*TASK TO COMPLETE:* Go through the entries and copy every line that has the string "rows" in it.
───── EXCERPTED RECORDS
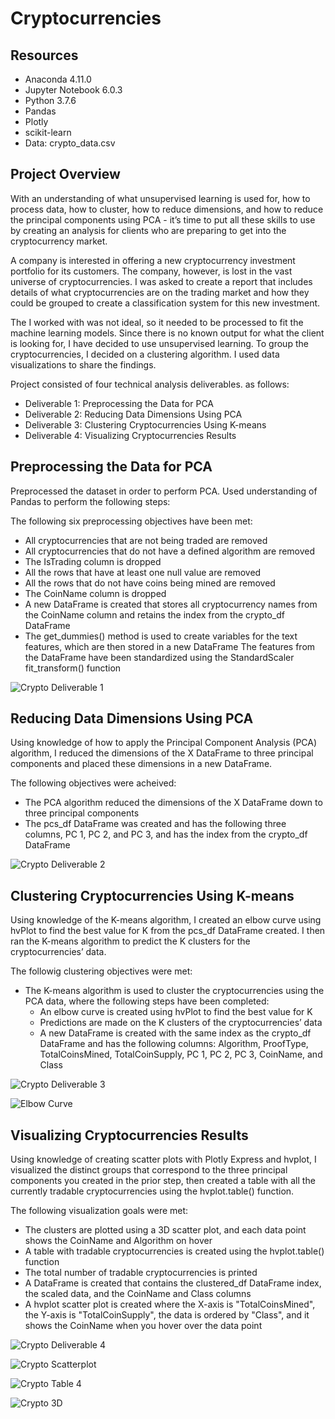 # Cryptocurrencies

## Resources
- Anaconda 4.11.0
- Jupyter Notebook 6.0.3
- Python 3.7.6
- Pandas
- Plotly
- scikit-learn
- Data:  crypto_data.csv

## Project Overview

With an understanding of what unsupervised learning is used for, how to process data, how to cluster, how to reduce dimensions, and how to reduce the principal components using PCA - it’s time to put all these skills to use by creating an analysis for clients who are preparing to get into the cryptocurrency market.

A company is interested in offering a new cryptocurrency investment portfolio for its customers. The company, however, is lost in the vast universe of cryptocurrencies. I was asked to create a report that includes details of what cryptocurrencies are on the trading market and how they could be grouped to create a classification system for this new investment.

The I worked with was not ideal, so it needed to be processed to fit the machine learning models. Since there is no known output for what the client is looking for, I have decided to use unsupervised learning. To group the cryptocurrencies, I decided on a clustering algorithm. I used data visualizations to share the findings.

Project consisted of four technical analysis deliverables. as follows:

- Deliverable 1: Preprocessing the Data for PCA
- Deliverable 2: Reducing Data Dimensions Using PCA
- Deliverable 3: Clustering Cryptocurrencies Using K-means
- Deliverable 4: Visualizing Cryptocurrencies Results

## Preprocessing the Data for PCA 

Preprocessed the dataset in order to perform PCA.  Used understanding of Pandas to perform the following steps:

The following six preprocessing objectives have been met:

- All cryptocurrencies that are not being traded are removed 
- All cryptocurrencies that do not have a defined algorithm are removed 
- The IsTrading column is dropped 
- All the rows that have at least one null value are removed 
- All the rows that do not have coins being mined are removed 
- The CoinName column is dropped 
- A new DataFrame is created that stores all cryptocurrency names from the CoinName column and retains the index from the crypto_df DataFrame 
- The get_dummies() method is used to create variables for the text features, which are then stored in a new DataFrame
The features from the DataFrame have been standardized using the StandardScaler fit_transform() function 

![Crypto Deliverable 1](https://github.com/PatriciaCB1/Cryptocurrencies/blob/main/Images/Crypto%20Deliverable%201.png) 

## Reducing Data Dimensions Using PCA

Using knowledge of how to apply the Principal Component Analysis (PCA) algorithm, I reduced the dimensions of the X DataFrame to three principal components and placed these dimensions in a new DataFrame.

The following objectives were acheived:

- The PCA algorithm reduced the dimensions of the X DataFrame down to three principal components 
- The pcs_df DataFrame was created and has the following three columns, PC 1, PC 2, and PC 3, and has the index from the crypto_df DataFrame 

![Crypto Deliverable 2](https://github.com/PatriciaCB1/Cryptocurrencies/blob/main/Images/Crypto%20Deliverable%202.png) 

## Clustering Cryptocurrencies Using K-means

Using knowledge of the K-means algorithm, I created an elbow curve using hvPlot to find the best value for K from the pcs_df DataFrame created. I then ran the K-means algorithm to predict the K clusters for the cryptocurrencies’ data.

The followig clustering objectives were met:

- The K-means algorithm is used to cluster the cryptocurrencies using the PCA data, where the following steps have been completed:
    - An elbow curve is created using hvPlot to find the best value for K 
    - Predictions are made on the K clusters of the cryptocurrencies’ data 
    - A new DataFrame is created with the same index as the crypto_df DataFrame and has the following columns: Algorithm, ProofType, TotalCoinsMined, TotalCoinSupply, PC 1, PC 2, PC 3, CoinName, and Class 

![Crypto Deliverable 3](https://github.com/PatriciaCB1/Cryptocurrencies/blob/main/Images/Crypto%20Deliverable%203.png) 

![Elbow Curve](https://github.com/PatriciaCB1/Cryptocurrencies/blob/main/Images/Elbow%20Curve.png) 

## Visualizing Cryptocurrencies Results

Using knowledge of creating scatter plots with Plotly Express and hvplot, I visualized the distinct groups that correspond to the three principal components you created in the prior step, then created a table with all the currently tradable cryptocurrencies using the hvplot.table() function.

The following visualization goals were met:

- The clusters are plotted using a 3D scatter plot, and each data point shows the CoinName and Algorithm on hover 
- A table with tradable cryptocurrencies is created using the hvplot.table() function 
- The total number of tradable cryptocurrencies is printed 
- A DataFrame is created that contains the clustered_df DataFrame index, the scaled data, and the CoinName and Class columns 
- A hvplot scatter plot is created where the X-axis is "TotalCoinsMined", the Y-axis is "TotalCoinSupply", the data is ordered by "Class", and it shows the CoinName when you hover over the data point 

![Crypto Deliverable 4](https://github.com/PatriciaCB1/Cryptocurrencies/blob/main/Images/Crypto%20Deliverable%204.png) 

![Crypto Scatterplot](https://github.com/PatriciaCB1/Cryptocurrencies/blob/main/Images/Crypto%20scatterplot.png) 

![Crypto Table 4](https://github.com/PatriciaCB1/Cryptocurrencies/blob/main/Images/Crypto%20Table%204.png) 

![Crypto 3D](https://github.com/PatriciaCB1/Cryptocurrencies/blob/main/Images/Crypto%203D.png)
──────────
*RESULT:*
- All the rows that have at least one null value are removed 
- All the rows that do not have coins being mined are removed 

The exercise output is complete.